How the United States is arming the jihadists—in Syria and elsewhere


After two gas incidents, both ascribed to the Assad regime in Syria but in the end unmasked as provocations by others, the White House and its combative UN ambassador Nikki Haley have this time come up with a warning in advance. Now they claim to have knowledge of another chemical weapons attack being planned, by Syrian government forces. And to leave nothing to chance, Haley has added that Russia and Iran are implicated in these preparations.


It cannot get much more transparent: the war party in Washington, embroiled in a bitter internecine power struggle that shows no signs of abating, seeks to raise tension well in advance, threatening an attack on Assad as well as on his Russian and Iranian auxiliaries.

This coincides with Israel and Saudi Arabia stepping up their aggression against Syria and Iran (via Qatar), respectively.

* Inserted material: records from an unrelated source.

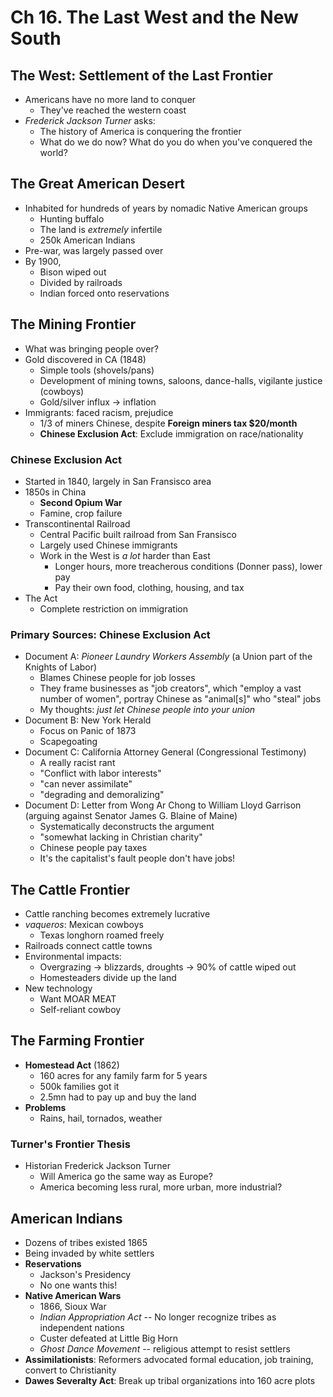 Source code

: # Ch 16. The Last West and the New South

## The West: Settlement of the Last Frontier
* Americans have no more land to conquer
    - They've reached the western coast
* _Frederick Jackson Turner_ asks: 
    - The history of America is conquering the frontier
    - What do we do now? What do you do when you've conquered the world?

## The Great American Desert
* Inhabited for hundreds of years by nomadic Native American groups
    - Hunting buffalo
    - The land is _extremely_ infertile
    - 250k American Indians
* Pre-war, was largely passed over
* By 1900,
    - Bison wiped out
    - Divided by railroads
    - Indian forced onto reservations

## The Mining Frontier
* What was bringing people over?
* Gold discovered in CA (1848)
    - Simple tools (shovels/pans)
    - Development of mining towns, saloons, dance-halls, vigilante justice (cowboys) 
    - Gold/silver influx → inflation
* Immigrants: faced racism, prejudice
    - 1/3 of miners Chinese, despite **Foreign miners tax $20/month**
    - **Chinese Exclusion Act**: Exclude immigration on race/nationality

### Chinese Exclusion Act
* Started in 1840, largely in San Fransisco area
* 1850s in China
    - **Second Opium War**
    - Famine, crop failure
* Transcontinental Railroad    
    - Central Pacific built railroad from San Fransisco
    - Largely used Chinese immigrants
    - Work in the West is _a lot_ harder than East
        * Longer hours, more treacherous conditions (Donner pass), lower pay
        * Pay their own food, clothing, housing, and tax
* The Act
    - Complete restriction on immigration

### Primary Sources: Chinese Exclusion Act
* Document A: _Pioneer Laundry Workers Assembly_ (a Union part of the Knights of Labor)
    - Blames Chinese people for job losses
    - They frame businesses as "job creators", which "employ a vast number of women", portray Chinese as "animal[s]" who "steal" jobs
    - My thoughts: _just let Chinese people into your union_
* Document B: New York Herald
    - Focus on Panic of 1873
    - Scapegoating 
* Document C: California Attorney General (Congressional Testimony)
    - A really racist rant
    - "Conflict with labor interests"
    - "can never assimilate"
    - "degrading and demoralizing"
* Document D: Letter from Wong Ar Chong to William Lloyd Garrison (arguing against Senator James G. Blaine of Maine)
    - Systematically deconstructs the argument
    - "somewhat lacking in Christian charity"
    - Chinese people pay taxes
    - It's the capitalist's fault people don't have jobs!

## The Cattle Frontier
* Cattle ranching becomes extremely lucrative
* _vaqueros_: Mexican cowboys
    - Texas longhorn roamed freely
* Railroads connect cattle towns
* Environmental impacts:
    - Overgrazing → blizzards, droughts → 90% of cattle wiped out
    - Homesteaders divide up the land
* New technology
    - Want MOAR MEAT
    - Self-reliant cowboy

## The Farming Frontier
* **Homestead Act** (1862)
    - 160 acres for any family farm for 5 years
    - 500k families got it
    - 2.5mn had to pay up and buy the land
* **Problems**
    - Rains, hail, tornados, weather

### Turner's Frontier Thesis
* Historian Frederick Jackson Turner
    - Will America go the same way as Europe?
    - America becoming less rural, more urban, more industrial?

## American Indians
* Dozens of tribes existed 1865
* Being invaded by white settlers
* **Reservations**
    - Jackson's Presidency
    - No one wants this! 
* **Native American Wars**
    - 1866, Sioux War 
    - _Indian Appropriation Act_ -- No longer recognize tribes as independent nations
    - Custer defeated at Little Big Horn
    - _Ghost Dance Movement_ -- religious attempt to resist settlers 
* **Assimilationists**: Reformers advocated formal education, job training, convert to Christianity
* **Dawes Severalty Act**: Break up tribal organizations into 160 acre plots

Could it be that Washington is signalling to its jihadist allies that an incident staged by them would be immediately followed by an American attack? Such coordination is meanwhile well documented. Also, the military force the jihadists command today has been delivered by the US and other Western countries, working with Turkey, Qatar, and Saudi Arabia. In a piece for the American Conservative, Gareth Porter has documented this latter aspect in amazing detail.

As with all accounts of Western support for jihadists in Syria, Libya, and elsewhere (not least of course in the southern Russian border areas), we must always keep in mind that this implies that terror attacks in large European cities—London and Manchester, Paris and Berlin—are connected to this support structure too. That is not the same as saying they are necessarily intended by Western sponsors, but these may be complicit in them on occasion.

President Barack Obama was involved early on in the supply of arms to the rebels in Syria, although he initially tried to limit support. Thus in September 2011 Obama was pressed by Turkey, Saudi Arabia and Qatar to supply anti-tank and anti-aircraft weapons to the armed groups that these Sunni states were planning to set up in Syria. Obama refused direct US supplies but agreed to set up a logistical system so that any arms these states were going to supply, would reach the intended beneficiaries. The CIA then arranged the shipment of weapon stocks of the Gaddafi regime stored in Benghazi. As revealed by Seymour Hersh in 2014, CIA-controlled firms shipped the weapons to small ports in Syria, with US military managing the logistics and Saudi Arabia covering costs.

The size and calibre of the arms supplied is stunning. Already in August 2012, one shipment included not only small arms but also 400 howitzers (artillery pieces). By that time the supply line had delivered an estimated 2 750 tons of weapons to the rebels. However, after the NATO regime change in Libya, local militants attacked the Benghazi embassy annex from where the operation was run and in September the supply stopped.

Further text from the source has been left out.